In need of money, one disabled mother of two sells embroidered poppets and homemade bath products online. I do housecleaning gigs. Another acquaintance sells botanical wreaths. When we have a little money, we buy from our friends. Lacking money, we sell crafts or services. That’s resilience.
The shared cheap recipes. The crafty arts, the artful crafts. A friend smears out fierce, magical paintings and sells them online; for a pickup, the buyer meets up with the artist’s girlfriend, who has the paintings stashed in the back of a truck. A drug deal for the soul. That’s creativity.
Bored, we feed our imaginations. Hungry, we keep each other supplied.
So we entered the coronavirus challenge ahead of the game in many ways — but woefully vulnerable in others. One area of vulnerability is space.
For those of us with quirky families and not many resources, the Village often ends up shrinking into one house. That’s not great for social distancing.
We’ve always lived both light and thick, quirky families have—shoving as many as we can into whatever space we can afford, discarding books, clothes and battered mattresses at every new move. For instance, in 2019, at nearly 50 years old, I was feeling luxurious in a student-sized apartment because it was all mine.
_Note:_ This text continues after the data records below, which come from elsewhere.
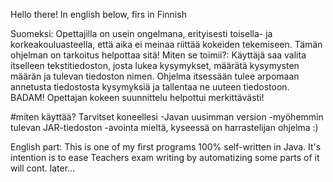 Hello there!
In english below, firs in Finnish

Suomeksi:
Opettajilla on usein ongelmana, erityisesti toisella- ja korkeakouluasteella, että aika ei meinaa riittää kokeiden tekemiseen. Tämän ohjelman on tarkoitus helpottaa sitä!
Miten se toimii?:
Käyttäjä saa valita itselleen tekstitiedoston, josta lukea kysymykset, määrätä kysymysten määrän ja tulevan tiedoston nimen. Ohjelma itsessään tulee arpomaan annetusta tiedostosta kysymyksiä ja tallentaa ne uuteen tiedostoon. BADAM! Opettajan kokeen suunnittelu helpottui merkittävästi!

#miten käyttää?
Tarvitset koneellesi
  -Javan uusimman version
  -myöhemmin tulevan JAR-tiedoston
  -avointa mieltä, kyseessä on harrastelijan ohjelma :)

English part:
This is one of my first programs 100% self-written in Java.
It's intention is to ease Teachers exam writing by automatizing some parts of it 
will cont. later...
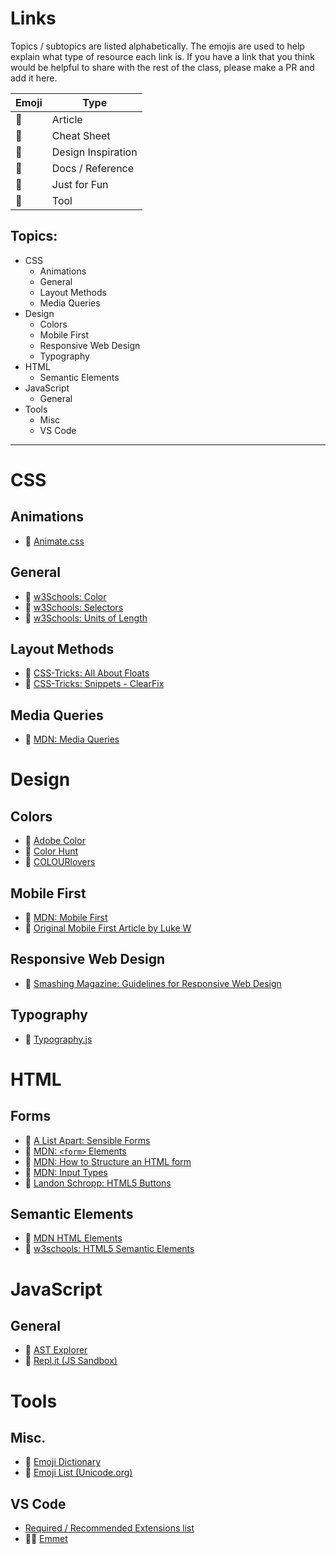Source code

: # Links

Topics / subtopics are listed alphabetically. The emojis are used to help explain what type of resource each link is. If you have a link that you think would be helpful to share with the rest of the class, please make a PR and add it here. 

Emoji | Type
---|---
📰 | Article
📃 | Cheat Sheet
🎨 | Design Inspiration
📕 | Docs / Reference
👾 | Just for Fun
🔨 | Tool

## Topics:
- CSS
  - Animations
  - General
  - Layout Methods
  - Media Queries
- Design
  - Colors
  - Mobile First
  - Responsive Web Design
  - Typography
- HTML
  - Semantic Elements
- JavaScript
  - General
- Tools
  - Misc
  - VS Code

---

# CSS
  
  ## Animations
  - 👾 [Animate.css](https://daneden.github.io/animate.css/)

  ## General
  - 📕 [w3Schools: Color](https://www.w3schools.com/cssref/css_colors_legal.asp)
  - 📃 [w3Schools: Selectors](https://www.w3schools.com/cssref/css_selectors.asp)
  - 📕 [w3Schools: Units of Length](https://www.w3schools.com/cssref/css_units.asp)
  
  ## Layout Methods
  - 📰 [CSS-Tricks: All About Floats](https://css-tricks.com/all-about-floats/)
  - 📰 [CSS-Tricks: Snippets - ClearFix](https://css-tricks.com/snippets/css/clear-fix/)  
 
  ## Media Queries
  - 📕 [MDN: Media Queries](https://developer.mozilla.org/en-US/docs/Web/CSS/Media_Queries/Using_media_queries#Media_features)

# Design

  ## Colors
  - 🎨 [Adobe Color](https://color.adobe.com/explore/?filter=most-popular&time=all)
  - 🎨 [Color Hunt](http://colorhunt.co/)
  - 🎨 [COLOURlovers](https://www.colourlovers.com/)

  ## Mobile First
  - 📰 [MDN: Mobile First](https://developer.mozilla.org/en-US/docs/Web/Apps/Progressive/Responsive/Mobile_first)
  - 📰 [Original Mobile First Article by Luke W](https://www.lukew.com/ff/entry.asp?933)

  ## Responsive Web Design
  - 📰 [Smashing Magazine: Guidelines for Responsive Web Design](https://www.smashingmagazine.com/2011/01/guidelines-for-responsive-web-design/)

  ## Typography
  - 📰 [Typography.js](http://kyleamathews.github.io/typography.js/)


# HTML

  ## Forms
  - 📰 [A List Apart: Sensible Forms](https://alistapart.com/article/sensibleforms)
  - 📃 [MDN: `<form>` Elements](https://developer.mozilla.org/en-US/docs/Web/HTML/Element#Forms)
  - 📰 [MDN: How to Structure an HTML form](https://developer.mozilla.org/en-US/docs/Learn/HTML/Forms/How_to_structure_an_HTML_form)
  - 📃 [MDN: Input Types](https://developer.mozilla.org/en-US/docs/Web/HTML/Element/input#Form_%3Cinput%3E_types)
  - 📰 [Landon Schropp: HTML5 Buttons](https://davidwalsh.name/html5-buttons)

  ## Semantic Elements
  - 📕 [MDN HTML Elements](https://developer.mozilla.org/en-US/docs/Web/HTML/Element)
  - 📕 [w3schools: HTML5 Semantic Elements](https://www.w3schools.com/html/html5_semantic_elements.asp) 

# JavaScript
  ## General
  - 🔨 [AST Explorer](https://astexplorer.net/)
  - 🔨 [Repl.it (JS Sandbox)](https://repl.it/repls/GigaJauntyFormula)

# Tools

  ## Misc.
  - 👾 [Emoji Dictionary](https://emojipedia.org)
  - 👾 [Emoji List (Unicode.org)](https://unicode.org/emoji/charts/emoji-list.html)

  ## VS Code 
  - [Required / Recommended Extensions list](VSCode-Extensions.md)
  - 📕🔨 [Emmet](https://docs.emmet.io/)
Then my ex, a veteran of the Iraq war and a series of other combats as far back as Panama, found the challenges of his traumatic brain damage becoming especially difficult to manage. So I left my day job and moved in to take care of him and the kids.
Then the virus hit.
Now, I’m underemployed, living with my ex and two of my kids. Now Girlfriend, exposed to the virus, is self-isolating in her bedroom in the house she shares with her mom, who has dementia and doesn’t clearly understand what’s going on.
Meanwhile, my grown son, working as a security guard and dealing with the public daily, comes home every night to a small house with three roommates. One is his fiancée, who just got laid off work.
How do we support each other if one of us gets sick? We can’t just leave. Can’t afford to. Can’t leave the disabled or jobless behind. For all the quirky families, we have to stick together, without killing each other.
I don’t know how that happens. We have the skills, but when it comes to housing, many of us just don’t have the resources.
The other problem is health insurance — or lack of it. Even if COVID-19 tests and treatments end up costing little or nothing, will that promise only apply to insured people? Personally, I’m not eager to find out.
What I’m starting to see clearly, now, is that treating housing and healthcare as rights for every human is just the beginning. We, as a society, need to look at our quirky families and see what they have to offer that our more typical brothers and sisters — those “independent nuclear families” — truly lack. We have the power to create feasts out of canned beans, worlds out of a cluster of green-gold leaves seen through a dirty window. We constantly build communities, invent new ways of existing, and renew our resiliency.
If only our society cared enough to provide the support every household, every individual, needs to survive and thrive, our quirky families — so often seen as objects of charity or intervention rather than sources of competence and wisdom — would surprise us all with exactly the skills we need to get through these times.